▶ _About this task_: Please output exactly the lines that run from the line with "- **Start Time:** 2025-08-25T20:25:39.704800" through the final line of the data, inclusive, and nothing more.

Saved data entries:
________
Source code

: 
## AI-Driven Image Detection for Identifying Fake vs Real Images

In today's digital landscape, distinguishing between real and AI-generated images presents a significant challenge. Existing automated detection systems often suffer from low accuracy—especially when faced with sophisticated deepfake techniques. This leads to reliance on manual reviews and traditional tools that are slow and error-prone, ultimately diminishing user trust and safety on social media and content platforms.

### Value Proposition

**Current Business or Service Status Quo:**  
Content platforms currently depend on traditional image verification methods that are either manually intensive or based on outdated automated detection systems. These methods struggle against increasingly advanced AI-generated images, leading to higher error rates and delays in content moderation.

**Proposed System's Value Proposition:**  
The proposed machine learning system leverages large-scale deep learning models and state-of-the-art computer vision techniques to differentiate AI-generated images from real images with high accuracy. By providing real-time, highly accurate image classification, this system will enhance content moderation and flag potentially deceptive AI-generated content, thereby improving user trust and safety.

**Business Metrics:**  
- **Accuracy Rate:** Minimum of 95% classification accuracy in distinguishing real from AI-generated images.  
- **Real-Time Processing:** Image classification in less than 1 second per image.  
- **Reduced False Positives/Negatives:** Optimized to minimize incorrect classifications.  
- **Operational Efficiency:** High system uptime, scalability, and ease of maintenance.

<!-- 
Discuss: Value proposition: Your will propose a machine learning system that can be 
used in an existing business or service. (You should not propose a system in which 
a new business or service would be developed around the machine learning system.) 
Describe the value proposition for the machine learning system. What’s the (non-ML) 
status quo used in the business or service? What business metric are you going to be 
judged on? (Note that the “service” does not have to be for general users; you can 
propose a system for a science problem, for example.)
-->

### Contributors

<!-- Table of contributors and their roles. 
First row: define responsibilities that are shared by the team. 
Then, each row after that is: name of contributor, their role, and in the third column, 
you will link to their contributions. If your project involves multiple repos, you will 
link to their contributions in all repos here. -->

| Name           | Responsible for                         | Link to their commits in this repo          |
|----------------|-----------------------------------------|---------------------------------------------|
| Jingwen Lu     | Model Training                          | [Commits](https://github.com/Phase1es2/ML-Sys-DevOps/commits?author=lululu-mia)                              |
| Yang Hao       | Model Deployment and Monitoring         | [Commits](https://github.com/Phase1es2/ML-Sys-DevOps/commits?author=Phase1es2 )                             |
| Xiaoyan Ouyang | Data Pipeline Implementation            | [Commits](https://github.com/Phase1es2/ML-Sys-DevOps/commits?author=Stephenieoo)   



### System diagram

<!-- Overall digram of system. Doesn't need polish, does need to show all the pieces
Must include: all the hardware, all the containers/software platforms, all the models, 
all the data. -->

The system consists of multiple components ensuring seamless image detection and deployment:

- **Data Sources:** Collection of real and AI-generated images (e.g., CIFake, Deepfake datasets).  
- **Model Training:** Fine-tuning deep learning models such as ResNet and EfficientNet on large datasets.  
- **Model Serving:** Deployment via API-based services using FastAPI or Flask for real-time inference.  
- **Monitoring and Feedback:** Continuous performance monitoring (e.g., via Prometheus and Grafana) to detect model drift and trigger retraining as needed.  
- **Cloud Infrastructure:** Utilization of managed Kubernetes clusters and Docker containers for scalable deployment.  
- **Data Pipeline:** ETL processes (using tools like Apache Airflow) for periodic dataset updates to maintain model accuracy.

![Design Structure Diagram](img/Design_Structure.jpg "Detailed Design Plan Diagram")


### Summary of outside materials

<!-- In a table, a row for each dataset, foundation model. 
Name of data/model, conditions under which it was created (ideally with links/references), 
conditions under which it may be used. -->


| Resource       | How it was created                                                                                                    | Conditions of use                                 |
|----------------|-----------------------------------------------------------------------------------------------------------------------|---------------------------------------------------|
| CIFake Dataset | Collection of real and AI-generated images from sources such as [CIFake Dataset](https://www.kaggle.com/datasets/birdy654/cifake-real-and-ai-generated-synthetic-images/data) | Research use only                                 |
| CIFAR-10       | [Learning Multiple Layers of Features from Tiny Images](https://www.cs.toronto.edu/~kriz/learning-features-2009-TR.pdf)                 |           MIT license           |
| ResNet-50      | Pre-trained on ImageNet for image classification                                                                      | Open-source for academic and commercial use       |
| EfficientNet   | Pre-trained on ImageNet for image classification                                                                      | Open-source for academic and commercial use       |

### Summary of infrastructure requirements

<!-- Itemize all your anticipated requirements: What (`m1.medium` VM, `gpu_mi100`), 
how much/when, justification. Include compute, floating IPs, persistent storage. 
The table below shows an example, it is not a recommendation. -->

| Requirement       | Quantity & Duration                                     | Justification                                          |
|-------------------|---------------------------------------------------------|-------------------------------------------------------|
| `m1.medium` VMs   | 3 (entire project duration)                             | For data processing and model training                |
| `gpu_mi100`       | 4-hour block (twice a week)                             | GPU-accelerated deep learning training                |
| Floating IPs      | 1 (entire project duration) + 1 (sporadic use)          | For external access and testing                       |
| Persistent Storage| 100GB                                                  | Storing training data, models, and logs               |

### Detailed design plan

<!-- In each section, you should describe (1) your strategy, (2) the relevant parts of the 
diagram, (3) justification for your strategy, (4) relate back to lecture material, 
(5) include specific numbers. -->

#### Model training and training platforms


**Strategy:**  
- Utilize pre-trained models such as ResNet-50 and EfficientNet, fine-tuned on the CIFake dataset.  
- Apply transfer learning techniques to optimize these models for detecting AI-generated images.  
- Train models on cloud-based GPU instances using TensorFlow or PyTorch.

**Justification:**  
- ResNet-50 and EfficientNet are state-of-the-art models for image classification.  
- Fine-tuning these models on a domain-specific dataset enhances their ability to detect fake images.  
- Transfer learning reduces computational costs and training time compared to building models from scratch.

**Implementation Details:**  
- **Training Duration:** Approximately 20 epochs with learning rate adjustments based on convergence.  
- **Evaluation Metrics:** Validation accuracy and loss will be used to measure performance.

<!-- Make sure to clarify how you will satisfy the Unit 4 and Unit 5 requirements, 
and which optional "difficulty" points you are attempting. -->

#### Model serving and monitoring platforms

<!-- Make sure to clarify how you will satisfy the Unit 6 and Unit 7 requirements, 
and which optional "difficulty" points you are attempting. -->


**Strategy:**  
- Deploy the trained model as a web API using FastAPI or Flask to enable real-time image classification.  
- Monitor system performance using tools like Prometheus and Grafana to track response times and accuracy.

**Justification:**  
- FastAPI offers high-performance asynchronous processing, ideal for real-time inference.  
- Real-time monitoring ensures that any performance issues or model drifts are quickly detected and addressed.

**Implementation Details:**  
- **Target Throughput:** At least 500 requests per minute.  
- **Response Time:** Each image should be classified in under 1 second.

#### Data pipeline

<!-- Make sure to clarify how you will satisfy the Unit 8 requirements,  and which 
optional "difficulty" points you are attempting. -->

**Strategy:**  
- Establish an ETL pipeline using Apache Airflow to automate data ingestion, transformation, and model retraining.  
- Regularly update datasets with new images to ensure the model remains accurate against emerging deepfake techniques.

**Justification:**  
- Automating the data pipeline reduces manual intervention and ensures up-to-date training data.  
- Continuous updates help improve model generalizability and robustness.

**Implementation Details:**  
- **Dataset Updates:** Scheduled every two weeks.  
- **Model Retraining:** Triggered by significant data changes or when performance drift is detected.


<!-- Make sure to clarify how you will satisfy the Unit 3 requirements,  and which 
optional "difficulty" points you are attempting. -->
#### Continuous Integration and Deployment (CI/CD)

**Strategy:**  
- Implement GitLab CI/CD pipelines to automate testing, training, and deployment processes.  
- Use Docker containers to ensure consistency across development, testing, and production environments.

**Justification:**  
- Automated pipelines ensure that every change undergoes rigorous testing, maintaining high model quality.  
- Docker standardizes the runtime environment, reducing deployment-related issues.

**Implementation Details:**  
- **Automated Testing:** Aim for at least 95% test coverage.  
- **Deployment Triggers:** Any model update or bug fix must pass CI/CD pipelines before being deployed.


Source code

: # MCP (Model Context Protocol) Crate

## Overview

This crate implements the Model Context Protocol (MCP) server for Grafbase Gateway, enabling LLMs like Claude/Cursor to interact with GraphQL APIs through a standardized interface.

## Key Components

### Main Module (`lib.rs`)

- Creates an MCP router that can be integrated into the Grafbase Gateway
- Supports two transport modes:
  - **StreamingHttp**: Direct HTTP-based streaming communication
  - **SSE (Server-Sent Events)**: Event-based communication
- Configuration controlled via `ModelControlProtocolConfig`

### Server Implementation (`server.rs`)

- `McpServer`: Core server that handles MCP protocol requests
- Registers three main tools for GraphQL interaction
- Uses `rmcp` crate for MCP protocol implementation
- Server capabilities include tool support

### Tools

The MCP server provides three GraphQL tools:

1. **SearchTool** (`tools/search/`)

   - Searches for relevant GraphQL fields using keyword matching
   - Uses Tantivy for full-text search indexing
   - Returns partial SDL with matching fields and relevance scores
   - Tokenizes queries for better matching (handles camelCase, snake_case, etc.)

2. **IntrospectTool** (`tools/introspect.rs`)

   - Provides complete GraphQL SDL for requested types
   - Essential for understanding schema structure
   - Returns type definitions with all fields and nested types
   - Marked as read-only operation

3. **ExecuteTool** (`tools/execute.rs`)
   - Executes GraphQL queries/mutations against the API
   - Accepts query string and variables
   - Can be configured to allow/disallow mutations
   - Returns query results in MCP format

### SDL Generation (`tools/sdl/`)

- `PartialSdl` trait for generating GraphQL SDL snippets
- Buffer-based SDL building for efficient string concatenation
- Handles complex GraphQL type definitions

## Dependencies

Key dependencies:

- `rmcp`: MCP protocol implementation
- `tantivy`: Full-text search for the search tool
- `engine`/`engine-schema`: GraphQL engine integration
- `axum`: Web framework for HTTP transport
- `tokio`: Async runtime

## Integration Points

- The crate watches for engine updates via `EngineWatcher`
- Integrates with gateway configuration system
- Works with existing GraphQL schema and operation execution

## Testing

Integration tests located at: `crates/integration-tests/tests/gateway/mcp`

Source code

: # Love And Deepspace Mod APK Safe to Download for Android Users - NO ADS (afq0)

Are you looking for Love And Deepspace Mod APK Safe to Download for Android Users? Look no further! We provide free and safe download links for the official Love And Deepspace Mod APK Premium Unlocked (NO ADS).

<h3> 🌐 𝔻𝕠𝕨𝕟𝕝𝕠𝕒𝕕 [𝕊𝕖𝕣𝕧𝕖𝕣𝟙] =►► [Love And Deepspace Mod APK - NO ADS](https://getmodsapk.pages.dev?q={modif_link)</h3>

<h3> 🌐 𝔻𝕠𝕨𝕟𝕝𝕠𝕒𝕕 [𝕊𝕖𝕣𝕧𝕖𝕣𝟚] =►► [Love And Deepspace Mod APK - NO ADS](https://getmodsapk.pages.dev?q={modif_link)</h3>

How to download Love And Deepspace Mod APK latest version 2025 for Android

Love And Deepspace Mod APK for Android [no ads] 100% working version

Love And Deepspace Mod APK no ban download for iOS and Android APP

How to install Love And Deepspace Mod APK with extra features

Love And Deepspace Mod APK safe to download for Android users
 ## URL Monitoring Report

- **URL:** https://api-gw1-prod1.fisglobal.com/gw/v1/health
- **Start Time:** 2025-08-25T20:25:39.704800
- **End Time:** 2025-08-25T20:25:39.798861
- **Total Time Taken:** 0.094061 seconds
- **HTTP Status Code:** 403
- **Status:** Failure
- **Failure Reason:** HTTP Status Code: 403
________
▶ _Answer section_:
- **Start Time:** 2025-08-25T20:25:39.704800
- **End Time:** 2025-08-25T20:25:39.798861
- **Total Time Taken:** 0.094061 seconds
- **HTTP Status Code:** 403
- **Status:** Failure
- **Failure Reason:** HTTP Status Code: 403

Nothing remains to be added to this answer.